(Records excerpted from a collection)
────
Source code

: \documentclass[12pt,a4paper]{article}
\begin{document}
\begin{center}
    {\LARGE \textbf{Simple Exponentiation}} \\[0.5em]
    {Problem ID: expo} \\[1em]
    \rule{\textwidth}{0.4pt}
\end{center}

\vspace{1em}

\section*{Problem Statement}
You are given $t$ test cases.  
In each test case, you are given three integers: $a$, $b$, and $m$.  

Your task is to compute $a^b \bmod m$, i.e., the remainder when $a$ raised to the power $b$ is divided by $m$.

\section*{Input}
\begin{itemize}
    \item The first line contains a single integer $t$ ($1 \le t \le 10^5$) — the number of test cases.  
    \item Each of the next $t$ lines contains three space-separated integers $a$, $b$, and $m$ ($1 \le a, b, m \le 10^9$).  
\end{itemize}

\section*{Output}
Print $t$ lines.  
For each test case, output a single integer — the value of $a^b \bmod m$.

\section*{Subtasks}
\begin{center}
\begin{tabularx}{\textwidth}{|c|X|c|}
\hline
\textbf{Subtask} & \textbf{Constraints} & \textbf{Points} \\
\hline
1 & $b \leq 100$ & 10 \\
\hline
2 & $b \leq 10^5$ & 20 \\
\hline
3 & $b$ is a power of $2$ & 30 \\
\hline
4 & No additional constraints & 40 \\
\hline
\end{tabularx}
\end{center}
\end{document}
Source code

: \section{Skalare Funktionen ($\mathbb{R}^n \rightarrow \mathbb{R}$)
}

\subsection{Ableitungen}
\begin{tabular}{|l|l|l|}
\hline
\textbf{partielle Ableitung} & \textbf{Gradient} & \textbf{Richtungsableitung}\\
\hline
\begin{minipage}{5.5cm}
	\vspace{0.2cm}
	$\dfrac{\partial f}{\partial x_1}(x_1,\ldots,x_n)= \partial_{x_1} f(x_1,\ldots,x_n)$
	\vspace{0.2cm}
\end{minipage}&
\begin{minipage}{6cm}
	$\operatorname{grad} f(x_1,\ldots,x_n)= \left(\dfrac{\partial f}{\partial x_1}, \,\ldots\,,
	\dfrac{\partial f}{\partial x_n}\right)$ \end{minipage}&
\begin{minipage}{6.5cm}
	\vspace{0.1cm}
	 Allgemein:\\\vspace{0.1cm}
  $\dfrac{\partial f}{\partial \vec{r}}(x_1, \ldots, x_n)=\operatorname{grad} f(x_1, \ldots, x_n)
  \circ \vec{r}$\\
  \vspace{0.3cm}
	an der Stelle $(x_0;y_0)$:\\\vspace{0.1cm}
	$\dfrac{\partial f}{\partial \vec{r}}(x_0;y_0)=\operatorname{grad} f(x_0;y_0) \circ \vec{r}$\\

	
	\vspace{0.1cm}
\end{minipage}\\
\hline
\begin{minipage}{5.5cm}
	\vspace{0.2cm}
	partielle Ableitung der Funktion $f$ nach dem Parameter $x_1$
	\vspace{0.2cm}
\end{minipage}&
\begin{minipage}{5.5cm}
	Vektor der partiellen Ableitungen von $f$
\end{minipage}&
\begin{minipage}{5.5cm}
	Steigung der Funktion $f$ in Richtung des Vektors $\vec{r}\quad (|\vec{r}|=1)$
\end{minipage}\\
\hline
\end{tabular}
────
_About this exercise_.
Once you find the line containing "In each test", stop: reproduce exactly that line and every line of the data before it, and nothing else.

_Problem solution_.
Source code

: \documentclass[12pt,a4paper]{article}
\begin{document}
\begin{center}
    {\LARGE \textbf{Simple Exponentiation}} \\[0.5em]
    {Problem ID: expo} \\[1em]
    \rule{\textwidth}{0.4pt}
\end{center}

\vspace{1em}

\section*{Problem Statement}
You are given $t$ test cases.  
In each test case, you are given three integers: $a$, $b$, and $m$.  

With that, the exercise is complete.